There is the following sentence in the scene a reputed lawyer, Thomas Cohen gives advice to 16-year old client William Kane, the son of deceased bank owner on the issue of inheritance of his father’s property in Jeffery Archer’s popular fiction, “Kane & Abel.”

“Mr. Cohen continued. ‘The answer to your second question is that you have no personal or legal obligation to Mr. Henry Osborne. Under the term of your father’s will, your mother is a trustee of his estate along with a Mr. Alan Lloyd and a Mrs. Millie Preston, your surviving godparents, until you come of age at twenty-one.’"

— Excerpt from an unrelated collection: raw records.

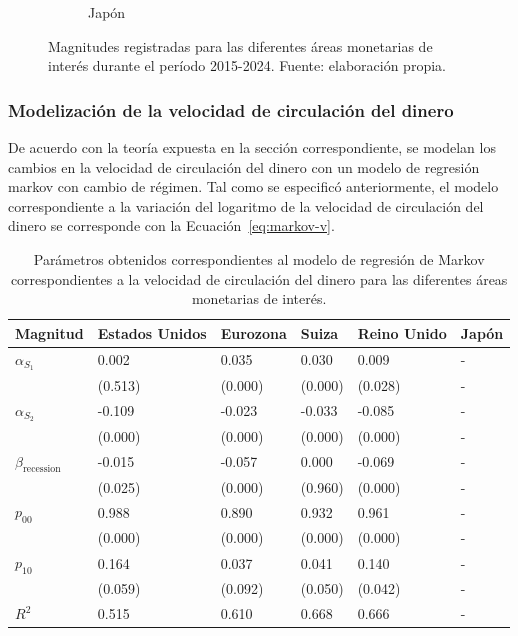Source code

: \documentclass[titlepage, 12pt]{article}
\begin{document}
\begin{figure}
\begin{subfigure}[b]{0.49\textwidth}
        \caption{Japón}
    \end{subfigure}
    \caption{Magnitudes registradas para las diferentes áreas monetarias de interés durante el período 2015-2024. Fuente: elaboración propia.}
    \label{fig:magnitudes}
\end{figure}

\subsubsection{Modelización de la velocidad de circulación del dinero}

De acuerdo con la teoría expuesta en la sección correspondiente, se modelan los cambios en la velocidad de circulación del dinero con un modelo de regresión markov con cambio de régimen. Tal como se especificó anteriormente, el modelo correspondiente a la variación del logaritmo de la velocidad de circulación del dinero se corresponde con la Ecuación~\ref{eq:markov-v}.


\begin{table}
    \centering
    \singlespacing
    \begin{tabular}{llllll}
        \toprule
        Magnitud                     & Estados Unidos & Eurozona & Suiza   & Reino Unido & Japón \\
        \midrule
        $\alpha_{S_1}$               & 0.002          & 0.035    & 0.030   & 0.009       & -     \\
                                     & (0.513)        & (0.000)  & (0.000) & (0.028)     & -     \\
        $\alpha_{S_2}$               & -0.109         & -0.023   & -0.033  & -0.085      & -     \\
                                     & (0.000)        & (0.000)  & (0.000) & (0.000)     & -     \\
        $\beta_{\mathrm{recession}}$ & -0.015         & -0.057   & 0.000   & -0.069      & -     \\
                                     & (0.025)        & (0.000)  & (0.960) & (0.000)     & -     \\
        $p_{00}$                     & 0.988          & 0.890    & 0.932   & 0.961       & -     \\
                                     & (0.000)        & (0.000)  & (0.000) & (0.000)     & -     \\
        $p_{10}$                     & 0.164          & 0.037    & 0.041   & 0.140       & -     \\
                                     & (0.059)        & (0.092)  & (0.050) & (0.042)     & -     \\
        $R^2$                        & 0.515          & 0.610    & 0.668   & 0.666       & -     \\
        \bottomrule
    \end{tabular}
    \caption{Parámetros obtenidos correspondientes al modelo de regresión de Markov correspondientes a la velocidad de circulación del dinero para las diferentes áreas monetarias de interés.}
    \label{tab:v-markov-params}
\end{table}
\end{document}
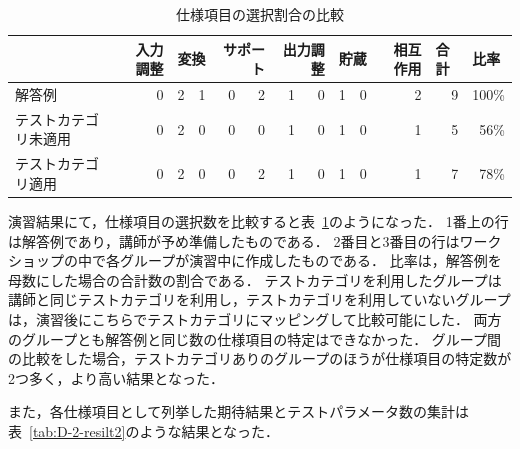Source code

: \begin{table}[htbp]
  \centering
  \caption{仕様項目の選択割合の比較}
    \begin{tabular}{|l|r|r|r|r|r|r|r|r|r|r|r|r|}
    \hline
          & \multicolumn{1}{p{2em}|}{入力調整} & \multicolumn{2}{c|}{変換} & \multicolumn{2}{p{4em}|}{サポート} & \multicolumn{2}{p{2em}|}{出力調整} & \multicolumn{2}{c|}{貯蔵} & \multicolumn{1}{p{2em}|}{相互作用} & \multicolumn{1}{l|}{合計} & \multicolumn{1}{l|}{比率} \bigstrut\\
    \hline
    \hline
    解答例   & 0     & 2     & 1     & 0     & 2     & 1     & 0     & 1     & 0     & 2     & 9     & 100\% \bigstrut\\
    \cline{1-13}
    \multicolumn{1}{|p{7em}|}{テストカテゴリ未適用}  & 0     & 2     & 0     & 0     & 0     & 1     & 0     & 1     & 0     & 1     & 5     & 56\% \bigstrut\\
    \cline{1-13}
    \multicolumn{1}{|p{7em}|}{テストカテゴリ適用}  & 0     & 2     & 0     & 0     & 2     & 1     & 0     & 1     & 0     & 1     & 7     & 78\% \bigstrut\\
    \hline
    \end{tabular}%
  \label{tab:D-2-SICompare}%
\end{table}%

演習結果にて，仕様項目の選択数を比較すると表~\ref{tab:D-2-SICompare}のようになった．
1番上の行は解答例であり，講師が予め準備したものである．
2番目と3番目の行はワークショップの中で各グループが演習中に作成したものである．
比率は，解答例を母数にした場合の合計数の割合である．
テストカテゴリを利用したグループは講師と同じテストカテゴリを利用し，テストカテゴリを利用していないグループは，演習後にこちらでテストカテゴリにマッピングして比較可能にした．
両方のグループとも解答例と同じ数の仕様項目の特定はできなかった．
グループ間の比較をした場合，テストカテゴリありのグループのほうが仕様項目の特定数が2つ多く，より高い結果となった．

また，各仕様項目として列挙した期待結果とテストパラメータ数の集計は表~\ref{tab:D-2-resilt2}のような結果となった．

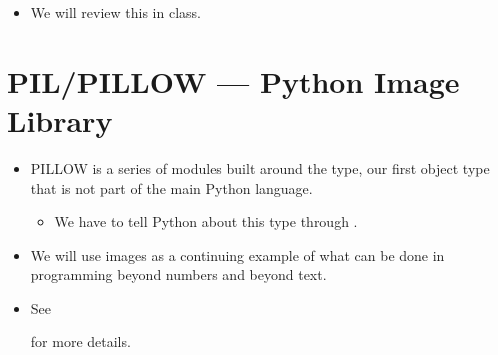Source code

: \documentclass[letterpaper,10pt,english]{sphinxmanual}
\begin{document}
\begin{itemize}
\begin{sphinxVerbatim}[commandchars=\\\{\}]
  
  
          
      
          
\end{sphinxVerbatim}

\item {} 
We will review this in class.

\end{itemize}


\section{PIL/PILLOW — Python Image Library}
\label{\detokenize{lecture_notes/lec07_modules_images:pil-pillow-python-image-library}}\begin{itemize}
\item {} 
PILLOW is a series of modules built around the  type, our first
object type that is not part of the main Python language.
\begin{itemize}
\item {} 
We have to tell Python about this type through .

\end{itemize}

\item {} 
We will use images as a continuing example of what can be done in
programming beyond numbers and beyond text.

\item {} 
See


for more details.

\end{itemize}
\end{document}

I wonder why it is a Mr. Alan Lloyd and a Mrs. Millie Preston. Here Mr. Alan Lloyd and Mrs. Millie Preston are too obvious to both parties concerned, and different from the case of being told by your secretary, "A phone from a Mr. Smith Brown.”

What significance is added to by prefixing ‘a’ to the name in this particular case?


Solution 1:

The indeterminate a here implies that the speaker - and probably the listener as well - do not actually know Mr. Alan Lloyd and Mrs. Millie Preston. They're just names on the will, not actual people they are familiar with. The use of the a here means that this person could be any Alan Lloyd out there, since there isn't a concrete person to refer to.

This is the same with the phone call situation. "A phone call from Mr. John Smith" is a specific John Smith that the receiver is assumed to be familiar with. "A phone call from a Mr. John Smith" is a call from a stranger who introduced himself as John Smith.

Solution 2:

When a name is preceded by the indefinite article in that way, it usually means that the person referred to is unknown to the participants in the conversation.